Information is included on the mathematical characteristics of basic distributional models. This is the starting point for deriving sampling distributions of industrial hygiene exposure data taken by various sampling strategies. General properties of the normal distribution model are given and of the lognormal distribution model (both two‐parameter and three‐parameter). The adequacy of normal and lognormal distribution models for certain general types of continuous variable data (specifically occupational exposure measurements) is discussed. These data models are then used to apply special‐interest applications of statistical theory to occupational exposure study designs and specialized data analyses.
Basic principles of statistically sound study design and data analysis that apply to all industrial hygiene surveys, evaluations, or studies are presented.

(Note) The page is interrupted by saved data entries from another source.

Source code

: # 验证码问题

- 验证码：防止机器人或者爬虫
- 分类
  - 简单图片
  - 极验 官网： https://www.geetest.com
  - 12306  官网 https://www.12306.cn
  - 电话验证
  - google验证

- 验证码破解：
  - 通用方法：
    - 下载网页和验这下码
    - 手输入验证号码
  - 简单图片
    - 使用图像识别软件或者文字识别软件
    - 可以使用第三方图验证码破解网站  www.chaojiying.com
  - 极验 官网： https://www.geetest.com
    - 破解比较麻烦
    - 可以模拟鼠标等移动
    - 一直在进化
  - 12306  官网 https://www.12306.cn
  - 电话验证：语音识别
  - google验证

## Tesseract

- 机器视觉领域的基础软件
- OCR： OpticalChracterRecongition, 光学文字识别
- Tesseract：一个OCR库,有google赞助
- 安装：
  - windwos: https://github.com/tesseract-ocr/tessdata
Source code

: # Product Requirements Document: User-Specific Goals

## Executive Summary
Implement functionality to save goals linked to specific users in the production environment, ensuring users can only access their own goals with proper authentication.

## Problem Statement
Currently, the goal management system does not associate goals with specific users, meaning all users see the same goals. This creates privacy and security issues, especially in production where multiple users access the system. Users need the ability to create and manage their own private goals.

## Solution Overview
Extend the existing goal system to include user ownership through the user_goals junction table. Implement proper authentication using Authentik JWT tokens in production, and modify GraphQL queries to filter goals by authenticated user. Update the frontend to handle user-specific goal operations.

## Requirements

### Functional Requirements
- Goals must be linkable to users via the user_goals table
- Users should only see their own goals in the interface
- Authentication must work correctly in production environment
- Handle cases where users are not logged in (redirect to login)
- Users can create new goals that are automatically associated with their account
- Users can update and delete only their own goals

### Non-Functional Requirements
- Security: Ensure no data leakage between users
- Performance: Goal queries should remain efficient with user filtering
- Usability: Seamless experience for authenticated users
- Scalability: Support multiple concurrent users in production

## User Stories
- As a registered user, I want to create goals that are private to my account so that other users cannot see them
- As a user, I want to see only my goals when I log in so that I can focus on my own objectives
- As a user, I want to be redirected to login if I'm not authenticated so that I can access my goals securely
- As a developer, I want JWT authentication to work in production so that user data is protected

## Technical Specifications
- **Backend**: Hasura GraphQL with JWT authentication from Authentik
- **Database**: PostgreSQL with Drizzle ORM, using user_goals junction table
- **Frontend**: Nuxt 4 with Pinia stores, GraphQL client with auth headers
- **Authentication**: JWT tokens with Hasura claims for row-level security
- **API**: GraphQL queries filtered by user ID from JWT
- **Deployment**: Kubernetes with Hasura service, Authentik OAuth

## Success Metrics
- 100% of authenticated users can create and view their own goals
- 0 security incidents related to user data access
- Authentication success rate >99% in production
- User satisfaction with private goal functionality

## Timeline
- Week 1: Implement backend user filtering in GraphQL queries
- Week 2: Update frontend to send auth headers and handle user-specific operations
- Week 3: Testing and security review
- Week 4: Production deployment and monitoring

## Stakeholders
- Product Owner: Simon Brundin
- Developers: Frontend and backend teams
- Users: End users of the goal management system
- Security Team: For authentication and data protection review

Particular study designs to be used for collecting data to estimate individual occupational exposures and exposure distributions are given. This section first discusses the cornerstone concept of worker target populations and discusses in detail another important concept, the determinant variables affecting occupational exposure levels experienced by a target population, discusses exposure measurement strategies selected to measure a short‐ or long‐period, time‐weighted average (TWA) exposure of an individual worker on a given day. Both practical and statistical considerations are discussed for long‐term and short‐term exposure estimates. Lastly, exposure monitoring strategies are presented for measuring multiple exposures (e.g., multiple workers on a single day, a single worker on multiple days, or multiple workers on multiple days). Eight possible elements of monitoring programs are discussed in detail, with examples of both exposure screening and exposure distribution monitoring programs.
The last section presents specialized applied methods for formal statistical analysis of occupational exposure data generated by the study designs discussed earlier.